• **Aim of the task**:
Any picture must be dropped, but each line of the data should be duplicated exactly.

• **Task input**:

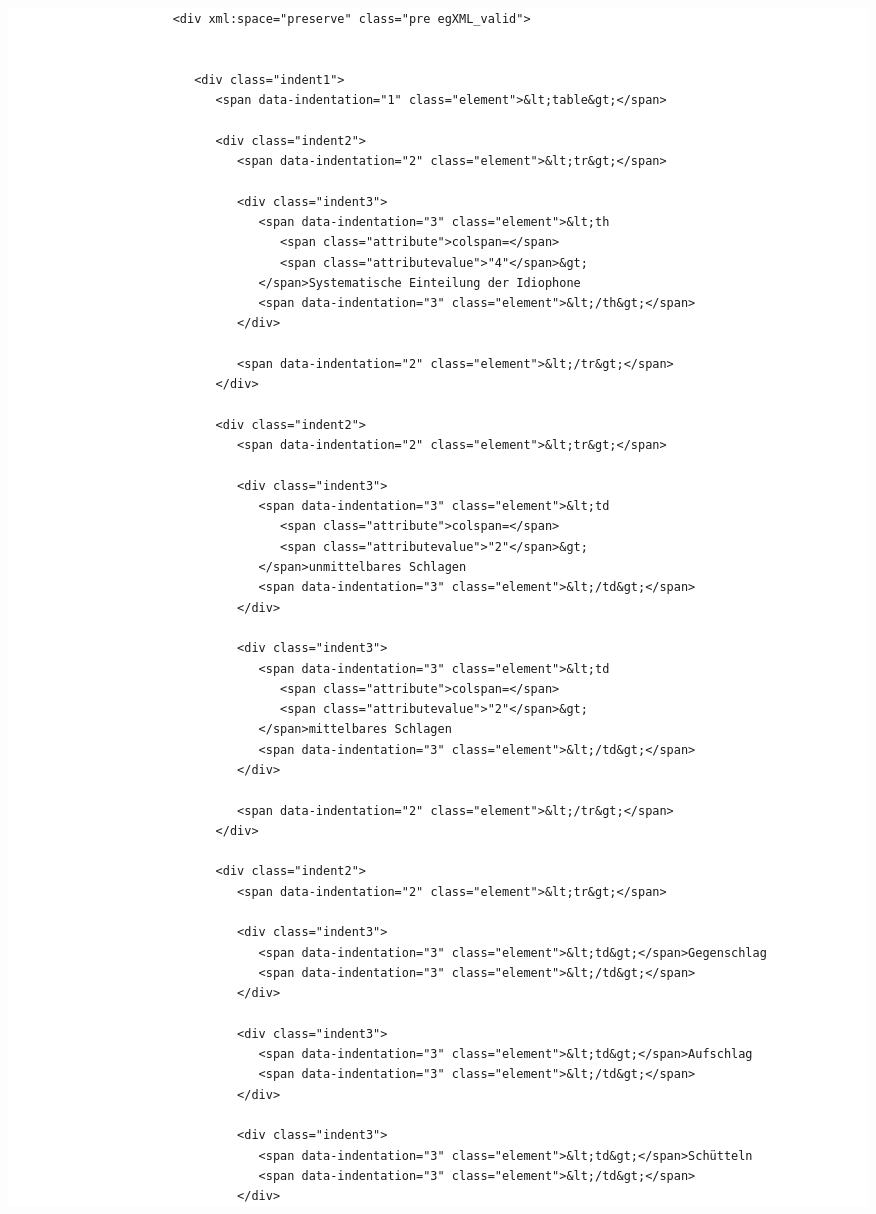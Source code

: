                            <div xml:space="preserve" class="pre egXML_valid">
                              
                              
                              <div class="indent1">
                                 <span data-indentation="1" class="element">&lt;table&gt;</span>
                                 
                                 <div class="indent2">
                                    <span data-indentation="2" class="element">&lt;tr&gt;</span>
                                    
                                    <div class="indent3">
                                       <span data-indentation="3" class="element">&lt;th 
                                          <span class="attribute">colspan=</span>
                                          <span class="attributevalue">"4"</span>&gt;
                                       </span>Systematische Einteilung der Idiophone
                                       <span data-indentation="3" class="element">&lt;/th&gt;</span>
                                    </div>
                                    
                                    <span data-indentation="2" class="element">&lt;/tr&gt;</span>
                                 </div>
                                 
                                 <div class="indent2">
                                    <span data-indentation="2" class="element">&lt;tr&gt;</span>
                                    
                                    <div class="indent3">
                                       <span data-indentation="3" class="element">&lt;td 
                                          <span class="attribute">colspan=</span>
                                          <span class="attributevalue">"2"</span>&gt;
                                       </span>unmittelbares Schlagen
                                       <span data-indentation="3" class="element">&lt;/td&gt;</span>
                                    </div>
                                    
                                    <div class="indent3">
                                       <span data-indentation="3" class="element">&lt;td 
                                          <span class="attribute">colspan=</span>
                                          <span class="attributevalue">"2"</span>&gt;
                                       </span>mittelbares Schlagen
                                       <span data-indentation="3" class="element">&lt;/td&gt;</span>
                                    </div>
                                    
                                    <span data-indentation="2" class="element">&lt;/tr&gt;</span>
                                 </div>
                                 
                                 <div class="indent2">
                                    <span data-indentation="2" class="element">&lt;tr&gt;</span>
                                    
                                    <div class="indent3">
                                       <span data-indentation="3" class="element">&lt;td&gt;</span>Gegenschlag
                                       <span data-indentation="3" class="element">&lt;/td&gt;</span>
                                    </div>
                                    
                                    <div class="indent3">
                                       <span data-indentation="3" class="element">&lt;td&gt;</span>Aufschlag
                                       <span data-indentation="3" class="element">&lt;/td&gt;</span>
                                    </div>
                                    
                                    <div class="indent3">
                                       <span data-indentation="3" class="element">&lt;td&gt;</span>Schütteln
                                       <span data-indentation="3" class="element">&lt;/td&gt;</span>
                                    </div>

• **Exercise response**:
Source code

:                            <div xml:space="preserve" class="pre egXML_valid">
                              
                              
                              <div class="indent1">
                                 <span data-indentation="1" class="element">&lt;table&gt;</span>
                                 
                                 <div class="indent2">
                                    <span data-indentation="2" class="element">&lt;tr&gt;</span>
                                    
                                    <div class="indent3">
                                       <span data-indentation="3" class="element">&lt;th 
                                          <span class="attribute">colspan=</span>
                                          <span class="attributevalue">"4"</span>&gt;
                                       </span>Systematische Einteilung der Idiophone
                                       <span data-indentation="3" class="element">&lt;/th&gt;</span>
                                    </div>
                                    
                                    <span data-indentation="2" class="element">&lt;/tr&gt;</span>
                                 </div>
                                 
                                 <div class="indent2">
                                    <span data-indentation="2" class="element">&lt;tr&gt;</span>
                                    
                                    <div class="indent3">
                                       <span data-indentation="3" class="element">&lt;td 
                                          <span class="attribute">colspan=</span>
                                          <span class="attributevalue">"2"</span>&gt;
                                       </span>unmittelbares Schlagen
                                       <span data-indentation="3" class="element">&lt;/td&gt;</span>
                                    </div>
                                    
                                    <div class="indent3">
                                       <span data-indentation="3" class="element">&lt;td 
                                          <span class="attribute">colspan=</span>
                                          <span class="attributevalue">"2"</span>&gt;
                                       </span>mittelbares Schlagen
                                       <span data-indentation="3" class="element">&lt;/td&gt;</span>
                                    </div>
                                    
                                    <span data-indentation="2" class="element">&lt;/tr&gt;</span>
                                 </div>
                                 
                                 <div class="indent2">
                                    <span data-indentation="2" class="element">&lt;tr&gt;</span>
                                    
                                    <div class="indent3">
                                       <span data-indentation="3" class="element">&lt;td&gt;</span>Gegenschlag
                                       <span data-indentation="3" class="element">&lt;/td&gt;</span>
                                    </div>
                                    
                                    <div class="indent3">
                                       <span data-indentation="3" class="element">&lt;td&gt;</span>Aufschlag
                                       <span data-indentation="3" class="element">&lt;/td&gt;</span>
                                    </div>
                                    
                                    <div class="indent3">
                                       <span data-indentation="3" class="element">&lt;td&gt;</span>Schütteln
                                       <span data-indentation="3" class="element">&lt;/td&gt;</span>
                                    </div>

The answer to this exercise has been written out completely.